Scientific Validity of Multi-PPI++ for Mean Estimation¶
This notebook provides empirical evidence that GLIDE's Multi Proxy Prediction-Powered Inference (Multi-PPI++) implementation is statistically valid.
Setup: We estimate the mean of a binary outcome (e.g., the hallucination rate of an AI system). We have:
- A small set of true labels (
y_true), expensive but unbiased - A large set of proxy labels from 2 proxy models (
y_proxies), cheap but potentially biased
Multi-PPI++ finds the optimal linear combination of the 2 proxies that minimises the confidence interval width, then applies the PPI rectifier with this combined proxy. This yields confidence intervals that are:
- Valid : they cover the true mean at the specified rate (e.g. 90% confidence)
- Shorter : as compared to those obtained with true labels only, especially when at least one proxy is strongly correlated with the truth
We test these claims empirically across a range of proxy/true correlation levels.
from functools import partial
import matplotlib.pyplot as plt
import numpy as np
from glide.estimators import ClassicalMeanEstimator, MultiPPIMeanEstimator
from glide.samplers import UniformSampler
from glide.scientific_validation import compute_hits, coverage_with_error_bar, run_monte_carlo
from glide.simulators import generate_multi_binary_dataset, simulate_annotation
plt.rcParams.update(
{
"font.size": 18,
"axes.labelsize": 18,
"axes.titlesize": 18,
"legend.fontsize": 16,
"xtick.labelsize": 16,
"ytick.labelsize": 16,
"figure.titlesize": 19,
}
)
Experiment Parameters¶
We fix all parameters up front so every section of this notebook uses a consistent setup. We define:
CONFIDENCE_LEVEL: the confidence level at which we will compute confidence intervals.N_TOTAL: total number of samples.BUDGET: total number of human annotated samples.TRUE_MEAN: the true mean value of human labels.PROXY_MEANS: per-proxy (biased) mean values. Both proxies have a mean different fromTRUE_MEAN.PROXY_CORRELATION_OFFSETS: per-proxy offsets to the base correlation level between true and proxy values. Proxy 2 has higher correlation offset, making it the stronger proxy.N_SEEDS: number of simulations in Monte Carlo experiments.
Note on correlation bounds: Depending on the values of
TRUE_MEANandPROXY_MEANS, extreme correlation values (close to -1 or 1) may not be possible.

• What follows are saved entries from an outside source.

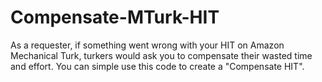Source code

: # Compensate-MTurk-HIT
As a requester, if something went wrong with your HIT on Amazon Mechanical Turk, turkers would ask you to compensate their wasted time and effort. You can simple use this code to create a "Compensate HIT".
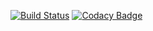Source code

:[![Build Status](https://travis-ci.org/master-tools/middle-injector-examples.svg?branch=master)](https://travis-ci.org/master-tools/middle-injector-examples)
[![Codacy Badge](https://api.codacy.com/project/badge/Grade/2503239d75c44d17b7c64883eed549d5)](https://www.codacy.com/app/alberto-uchiha/middle-injector-examples?utm_source=github.com&amp;utm_medium=referral&amp;utm_content=master-tools/middle-injector-examples&amp;utm_campaign=Badge_Grade)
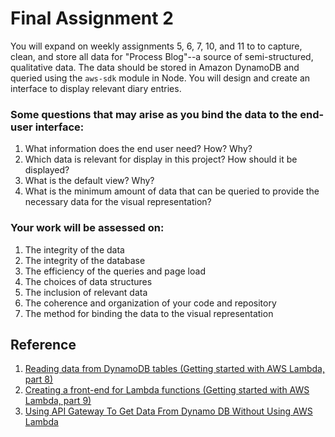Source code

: # Final Assignment 2

You will expand on weekly assignments 5, 6, 7, 10, and 11 to to capture, clean, and store all data for "Process Blog"--a source of semi-structured, qualitative data. The data should be stored in Amazon DynamoDB and queried using the `aws-sdk` module in Node. You will design and create an interface to display relevant diary entries. 

### Some questions that may arise as you bind the data to the end-user interface:

1. What information does the end user need? How? Why?  
2. Which data is relevant for display in this project? How should it be displayed?  
3. What is the default view? Why?  
4. What is the minimum amount of data that can be queried to provide the necessary data for the visual representation?  

### Your work will be assessed on:

1. The integrity of the data  
2. The integrity of the database  
3. The efficiency of the queries and page load  
4. The choices of data structures  
5. The inclusion of relevant data  
6. The coherence and organization of your code and repository  
7. The method for binding the data to the visual representation  

## Reference
1. [Reading data from DynamoDB tables (Getting started with AWS Lambda, part 8)](https://www.youtube.com/watch?v=P8okmPWIAcQ)
2. [Creating a front-end for Lambda functions (Getting started with AWS Lambda, part 9)](https://www.youtube.com/watch?v=mfAT38B_uhw&feature=youtu.be&t=8m3s)
3. [Using API Gateway To Get Data From Dynamo DB Without Using AWS Lambda](https://medium.com/@likhita507/using-api-gateway-to-get-data-from-dynamo-db-using-without-using-aws-lambda-e51434a4f5a0)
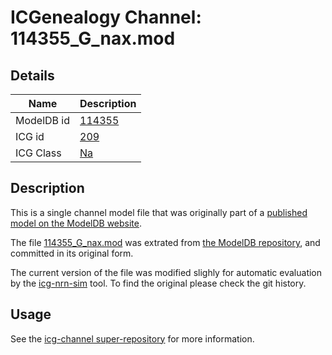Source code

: # ICGenealogy Channel: 114355\_G\_nax.mod

## Details

Name | Description
---- | -----------
ModelDB id | [114355](http://senselab.med.yale.edu/ModelDB/ShowModel.cshtml?model=114355)
ICG id | [209](http://icg.neurotheory.ox.ac.uk/channels/2/209)
ICG Class | [Na](http://icg.neurotheory.ox.ac.uk/channels/2)

## Description

This is a single channel model file that was originally part of a [published model on the ModelDB website](http://senselab.med.yale.edu/ModelDB/ShowModel.cshtml?model=114355).


The file [114355\_G\_nax.mod](114355_G_nax.mod) was extrated from [the ModelDB repository](http://senselab.med.yale.edu/ModelDB/ShowModel.cshtml?model=114355), and committed in its original form.

The current version of the file was modified slighly for automatic evaluation by the [icg-nrn-sim](https://github.com/icgenealogy/icg-nrn-sim) tool. To find the original please check the git history.


## Usage

See the [icg-channel super-repository](https://github.com/icgenealogy/icg-channels) for more information.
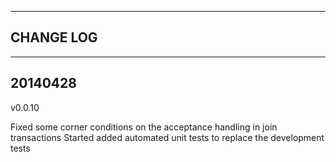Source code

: ------------------
CHANGE LOG
-------------------
---------
20140428
---------

v0.0.10

Fixed some corner conditions on the acceptance handling in join transactions
Started added automated unit tests to replace the development tests



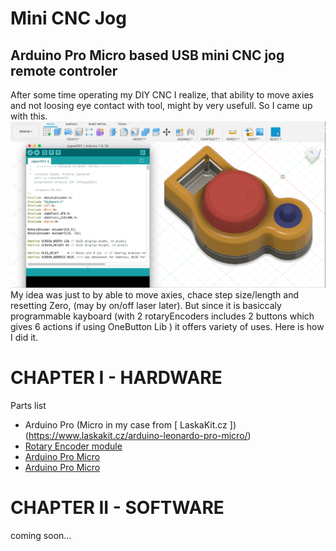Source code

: # Mini CNC Jog

## Arduino Pro Micro based USB mini CNC jog remote controler

After some time operating my DIY CNC I realize, that ability to move axies and not loosing eye contact with tool, might by very usefull. So I came up with this.
![Mini_CNC_Jog_Model_FilletTop2_withCode](./img/Mini_CNC_Jog_Model_FilletTop2_withCode.png)
My idea was just to by able to move axies, chace step size/length and resetting Zero, (may by on/off laser later). But since it is basiccaly programmable kayboard (with 2 rotaryEncoders includes 2 buttons which gives 6 actions if using OneButton Lib ) it offers variety of uses. Here is how I did it.

# CHAPTER I - HARDWARE

Parts list

* Arduino Pro (Micro in my case from [ LaskaKit.cz ])(https://www.laskakit.cz/arduino-leonardo-pro-micro/)
* [Rotary Encoder module](https://www.laskakit.cz/rotacni-encoder-s-tlacitkem-a-rc-s-filtrem/)
* [Arduino Pro Micro](https://www.laskakit.cz/arduino-leonardo-pro-micro/)
* [Arduino Pro Micro](https://www.laskakit.cz/arduino-leonardo-pro-micro/)



# CHAPTER II - SOFTWARE
coming soon...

The correlation sweep is kept within safe limits for all proxies.
Finally, we define the baseline estimation methods for comparison:
True only: uses true human labels only, the gold standard for validityProxy 1 only: uses the first proxy labels only, biased but cheapProxy 2 only: uses the second proxy labels only, also biased but with a higher correlation to the truthMulti-PPI++: Multi Prediction-Powered Inference with optimal lambda tuning across both proxies
CONFIDENCE_LEVEL = 0.9
N_TOTAL = 1500
BUDGET = 500
TRUE_MEAN = 0.55
PROXY_MEANS = np.array([0.5, 0.45])
PROXY_CORRELATION_OFFSETS = np.array([-0.05, 0.0])
N_SEEDS = 1000
METHODS = ["True only", "Proxy 1 only", "Proxy 2 only", "Multi-PPI++"]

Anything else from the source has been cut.